Can imported cases of Lassa fever highlight diagnostic challenges and strengthen public health preparedness in South Africa?
Viral haemorrhagic fevers (VHFs) remain a significant public health concern due to their potential to cause severe disease and high mortality. In non-endemic countries, recognition can be challenging because early symptoms are often non-specific and resemble more common febrile illnesses, which may delay diagnosis and response.
Lassa fever (LF) is an acute VHF caused by the Lassa virus, a member of the Arenaviridae family, and is endemic in several West African countries including Benin, Ghana, Guinea, Liberia, Mali, Nigeria, and Sierra Leone. Transmission to humans typically occurs through exposure to the urine, faeces, or saliva of infected Mastomys natalensis rodents, while human-to-human transmission through contact with infected bodily fluids can also occur. LF is the most frequently reported VHF among travellers returning from endemic regions.
This report describes two imported cases of LF diagnosed in South Africa in 2007 and 2022, outlining the clinical presentations, diagnostic processes, and public health responses associated with each case. By examining these events, the report highlights key diagnostic challenges and lessons learned to strengthen preparedness, clinical awareness, and response to imported VHFs in non-endemic settings.
Materials and methods
A retrospective document review was conducted using data collected during routine investigations of VHF in SA.
The National Institute for Communicable Diseases (NICD), a division of the National Health Laboratory Service, serves as the national reference laboratory for VHF in SA. The NICD curates a database for confirmed VHF cases, which was compiled through data collection from test request and submission forms, case investigation forms, field investigation reports by provincial Department of Health (DoH) Communicable Disease Clusters, emails and electronic messaging from referring hospitals, and the NICD hotline phone calls received for medical advice, as available for each case.

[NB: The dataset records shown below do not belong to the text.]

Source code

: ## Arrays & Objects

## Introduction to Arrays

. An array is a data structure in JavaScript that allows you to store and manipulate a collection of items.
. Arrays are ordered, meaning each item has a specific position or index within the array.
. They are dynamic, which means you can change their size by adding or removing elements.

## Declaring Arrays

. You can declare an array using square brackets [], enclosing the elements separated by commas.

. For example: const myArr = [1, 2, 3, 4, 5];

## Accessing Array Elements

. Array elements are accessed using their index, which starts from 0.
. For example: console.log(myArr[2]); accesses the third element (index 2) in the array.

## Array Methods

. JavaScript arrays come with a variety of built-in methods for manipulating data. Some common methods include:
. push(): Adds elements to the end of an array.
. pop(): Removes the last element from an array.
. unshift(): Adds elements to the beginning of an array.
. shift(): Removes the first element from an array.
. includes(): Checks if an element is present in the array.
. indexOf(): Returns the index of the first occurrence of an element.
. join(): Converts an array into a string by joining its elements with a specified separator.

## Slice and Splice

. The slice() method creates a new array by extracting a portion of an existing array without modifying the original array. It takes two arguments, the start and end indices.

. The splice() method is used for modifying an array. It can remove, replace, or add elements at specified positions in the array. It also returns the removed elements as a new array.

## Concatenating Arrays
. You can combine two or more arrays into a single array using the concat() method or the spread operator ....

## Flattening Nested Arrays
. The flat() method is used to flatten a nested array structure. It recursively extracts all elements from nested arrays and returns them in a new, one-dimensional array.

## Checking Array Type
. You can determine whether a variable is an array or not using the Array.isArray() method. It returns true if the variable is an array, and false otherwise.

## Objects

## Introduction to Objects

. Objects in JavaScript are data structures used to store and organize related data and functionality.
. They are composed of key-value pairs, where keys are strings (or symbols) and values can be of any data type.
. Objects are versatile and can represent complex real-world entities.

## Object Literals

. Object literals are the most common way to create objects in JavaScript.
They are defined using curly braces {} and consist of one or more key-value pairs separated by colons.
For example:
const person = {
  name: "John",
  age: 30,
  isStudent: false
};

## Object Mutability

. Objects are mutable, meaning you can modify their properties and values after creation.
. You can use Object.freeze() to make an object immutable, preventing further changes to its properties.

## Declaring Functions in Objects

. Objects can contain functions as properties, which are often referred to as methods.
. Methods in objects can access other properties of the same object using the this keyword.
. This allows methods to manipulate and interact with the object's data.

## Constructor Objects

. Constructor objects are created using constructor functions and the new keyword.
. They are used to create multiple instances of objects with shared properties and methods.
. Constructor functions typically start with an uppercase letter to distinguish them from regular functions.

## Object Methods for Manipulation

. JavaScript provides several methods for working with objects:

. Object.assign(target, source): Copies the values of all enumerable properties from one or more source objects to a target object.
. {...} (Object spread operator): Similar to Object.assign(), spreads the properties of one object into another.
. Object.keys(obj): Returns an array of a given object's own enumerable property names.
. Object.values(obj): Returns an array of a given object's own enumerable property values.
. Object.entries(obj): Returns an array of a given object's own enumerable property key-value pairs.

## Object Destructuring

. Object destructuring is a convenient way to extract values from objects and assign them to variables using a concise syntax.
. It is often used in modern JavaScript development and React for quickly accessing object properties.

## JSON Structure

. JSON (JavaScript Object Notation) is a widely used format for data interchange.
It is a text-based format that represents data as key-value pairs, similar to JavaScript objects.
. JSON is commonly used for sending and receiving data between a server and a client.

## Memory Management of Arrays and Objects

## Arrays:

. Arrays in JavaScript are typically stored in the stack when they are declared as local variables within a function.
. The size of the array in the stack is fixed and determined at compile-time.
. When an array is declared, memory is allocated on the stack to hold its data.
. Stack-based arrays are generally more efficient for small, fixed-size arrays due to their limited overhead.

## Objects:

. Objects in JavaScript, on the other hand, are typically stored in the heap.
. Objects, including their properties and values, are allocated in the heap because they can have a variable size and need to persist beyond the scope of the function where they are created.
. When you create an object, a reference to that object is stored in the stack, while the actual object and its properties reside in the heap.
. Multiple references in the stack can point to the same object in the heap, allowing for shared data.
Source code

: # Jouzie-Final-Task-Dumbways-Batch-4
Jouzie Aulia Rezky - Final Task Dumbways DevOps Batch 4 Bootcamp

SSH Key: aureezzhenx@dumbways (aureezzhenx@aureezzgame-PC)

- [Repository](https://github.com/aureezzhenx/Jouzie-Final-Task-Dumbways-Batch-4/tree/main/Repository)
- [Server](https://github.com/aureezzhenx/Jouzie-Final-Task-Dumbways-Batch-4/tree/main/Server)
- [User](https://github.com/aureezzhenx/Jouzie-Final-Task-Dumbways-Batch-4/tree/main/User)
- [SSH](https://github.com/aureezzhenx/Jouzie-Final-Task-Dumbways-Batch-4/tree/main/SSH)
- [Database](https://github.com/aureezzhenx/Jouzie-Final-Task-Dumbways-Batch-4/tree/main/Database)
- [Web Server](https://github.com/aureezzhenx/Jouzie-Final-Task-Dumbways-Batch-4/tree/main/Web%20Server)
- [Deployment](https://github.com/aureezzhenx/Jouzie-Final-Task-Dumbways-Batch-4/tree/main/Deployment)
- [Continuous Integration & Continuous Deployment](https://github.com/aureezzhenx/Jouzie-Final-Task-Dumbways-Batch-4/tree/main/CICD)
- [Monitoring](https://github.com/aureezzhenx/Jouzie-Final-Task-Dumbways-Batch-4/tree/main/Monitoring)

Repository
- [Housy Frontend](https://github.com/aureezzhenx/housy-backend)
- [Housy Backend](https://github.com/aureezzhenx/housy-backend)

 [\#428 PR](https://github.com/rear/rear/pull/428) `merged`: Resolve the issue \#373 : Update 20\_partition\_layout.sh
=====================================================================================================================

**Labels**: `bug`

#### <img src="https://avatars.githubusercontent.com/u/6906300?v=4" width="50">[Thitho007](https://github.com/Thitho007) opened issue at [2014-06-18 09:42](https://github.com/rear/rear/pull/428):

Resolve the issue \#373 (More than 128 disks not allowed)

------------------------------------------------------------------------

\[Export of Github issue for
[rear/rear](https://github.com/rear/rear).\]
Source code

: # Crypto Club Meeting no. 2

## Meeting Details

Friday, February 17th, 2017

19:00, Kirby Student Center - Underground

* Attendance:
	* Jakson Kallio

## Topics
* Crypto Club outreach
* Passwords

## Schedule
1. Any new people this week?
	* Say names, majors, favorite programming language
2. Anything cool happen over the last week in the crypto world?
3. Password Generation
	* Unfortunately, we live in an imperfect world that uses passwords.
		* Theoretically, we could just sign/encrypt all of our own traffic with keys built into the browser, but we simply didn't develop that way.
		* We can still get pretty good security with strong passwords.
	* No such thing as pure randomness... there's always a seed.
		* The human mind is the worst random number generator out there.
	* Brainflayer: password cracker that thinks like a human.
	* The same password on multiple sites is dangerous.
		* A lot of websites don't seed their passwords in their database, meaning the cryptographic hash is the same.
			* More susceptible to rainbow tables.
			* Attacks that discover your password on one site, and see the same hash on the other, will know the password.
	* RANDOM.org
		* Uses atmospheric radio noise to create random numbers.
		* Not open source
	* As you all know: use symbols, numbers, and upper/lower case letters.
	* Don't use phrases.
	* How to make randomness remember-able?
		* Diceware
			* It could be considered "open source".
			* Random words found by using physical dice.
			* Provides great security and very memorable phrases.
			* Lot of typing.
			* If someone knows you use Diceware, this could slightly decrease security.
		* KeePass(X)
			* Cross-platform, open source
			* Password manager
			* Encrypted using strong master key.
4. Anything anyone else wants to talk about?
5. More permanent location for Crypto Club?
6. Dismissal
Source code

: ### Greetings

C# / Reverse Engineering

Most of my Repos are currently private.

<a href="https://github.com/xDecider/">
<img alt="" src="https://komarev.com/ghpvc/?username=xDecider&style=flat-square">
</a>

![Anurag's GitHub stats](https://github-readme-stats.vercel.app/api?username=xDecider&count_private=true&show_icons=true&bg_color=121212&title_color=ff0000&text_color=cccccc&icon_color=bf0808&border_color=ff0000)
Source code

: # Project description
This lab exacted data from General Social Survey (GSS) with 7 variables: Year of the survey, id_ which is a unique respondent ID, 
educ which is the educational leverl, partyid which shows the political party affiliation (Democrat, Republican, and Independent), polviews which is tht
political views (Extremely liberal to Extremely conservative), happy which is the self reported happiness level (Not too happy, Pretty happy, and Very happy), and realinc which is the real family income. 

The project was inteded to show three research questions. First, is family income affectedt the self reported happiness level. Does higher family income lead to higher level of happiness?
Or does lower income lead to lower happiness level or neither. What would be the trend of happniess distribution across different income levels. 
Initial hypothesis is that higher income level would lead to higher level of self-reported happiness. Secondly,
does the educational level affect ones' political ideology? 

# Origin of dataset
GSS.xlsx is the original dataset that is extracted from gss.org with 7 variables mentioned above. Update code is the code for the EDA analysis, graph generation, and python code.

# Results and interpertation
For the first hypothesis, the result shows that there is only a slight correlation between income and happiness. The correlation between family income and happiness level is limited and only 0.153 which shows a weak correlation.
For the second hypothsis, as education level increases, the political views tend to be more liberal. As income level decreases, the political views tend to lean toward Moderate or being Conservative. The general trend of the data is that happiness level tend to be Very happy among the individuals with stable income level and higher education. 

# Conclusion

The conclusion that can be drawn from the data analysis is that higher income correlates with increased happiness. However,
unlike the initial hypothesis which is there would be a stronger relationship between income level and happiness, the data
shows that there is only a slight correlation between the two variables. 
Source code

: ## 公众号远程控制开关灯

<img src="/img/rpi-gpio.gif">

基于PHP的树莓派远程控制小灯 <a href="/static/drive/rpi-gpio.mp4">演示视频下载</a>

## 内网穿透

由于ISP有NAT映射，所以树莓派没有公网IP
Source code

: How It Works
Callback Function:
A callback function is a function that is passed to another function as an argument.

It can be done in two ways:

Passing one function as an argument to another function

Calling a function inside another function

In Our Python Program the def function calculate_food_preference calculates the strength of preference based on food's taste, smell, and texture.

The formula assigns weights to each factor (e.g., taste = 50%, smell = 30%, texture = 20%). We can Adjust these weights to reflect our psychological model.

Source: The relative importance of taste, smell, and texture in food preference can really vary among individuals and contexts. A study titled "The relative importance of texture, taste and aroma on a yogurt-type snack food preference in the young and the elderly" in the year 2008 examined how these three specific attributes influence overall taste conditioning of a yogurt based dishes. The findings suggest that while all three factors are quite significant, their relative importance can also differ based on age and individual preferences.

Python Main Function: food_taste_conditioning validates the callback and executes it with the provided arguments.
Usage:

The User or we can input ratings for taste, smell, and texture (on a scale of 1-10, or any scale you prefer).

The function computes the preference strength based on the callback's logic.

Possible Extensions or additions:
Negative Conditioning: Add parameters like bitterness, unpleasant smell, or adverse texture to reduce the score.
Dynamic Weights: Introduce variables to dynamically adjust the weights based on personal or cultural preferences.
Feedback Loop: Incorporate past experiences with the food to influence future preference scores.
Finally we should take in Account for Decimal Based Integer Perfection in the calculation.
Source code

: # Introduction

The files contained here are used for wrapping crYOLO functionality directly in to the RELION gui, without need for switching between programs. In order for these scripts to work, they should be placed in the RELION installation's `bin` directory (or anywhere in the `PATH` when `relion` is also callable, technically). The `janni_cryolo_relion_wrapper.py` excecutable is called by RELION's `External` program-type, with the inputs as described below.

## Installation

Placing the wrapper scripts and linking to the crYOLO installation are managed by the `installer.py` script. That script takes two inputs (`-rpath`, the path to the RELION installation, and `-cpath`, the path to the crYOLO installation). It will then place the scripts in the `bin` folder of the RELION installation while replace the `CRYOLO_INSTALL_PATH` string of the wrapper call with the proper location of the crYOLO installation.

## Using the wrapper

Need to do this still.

Confirmed LF cases were defined as cases for which clinical samples tested positive by reverse transcription Polymerase Chain Reaction (RT-PCR)6 and/or anti-LASV IgM positive and/or a fourfold increase in anti-LASV IgG in serially collected blood samples.
Case descriptions
Case 1
A 46-year-old male from Nigeria was evacuated to South Africa in February 2007 after developing fever, gastrointestinal symptoms, and later neurological and haemorrhagic manifestations with renal failure. Lassa virus infection was confirmed by RT-PCR and serology.
Case 2
A 60-year-old male with recent travel in Nigeria was admitted in May 2022 with fever, vomiting, and renal impairment. Initial focus on common febrile illnesses delayed diagnosis. LF was confirmed posthumously by RT-PCR.
Discussion
Both cases highlight diagnostic challenges in non-endemic settings, where early symptoms overlap with other infections. Management and infection control, including isolation and PPE, limited nosocomial transmission.
The cases underscore the importance of travel history, rapid diagnostics, and clinician awareness. They also illustrate the epidemiological risk of LF importation via global travel and the need for integrated surveillance and preparedness in non-endemic countries.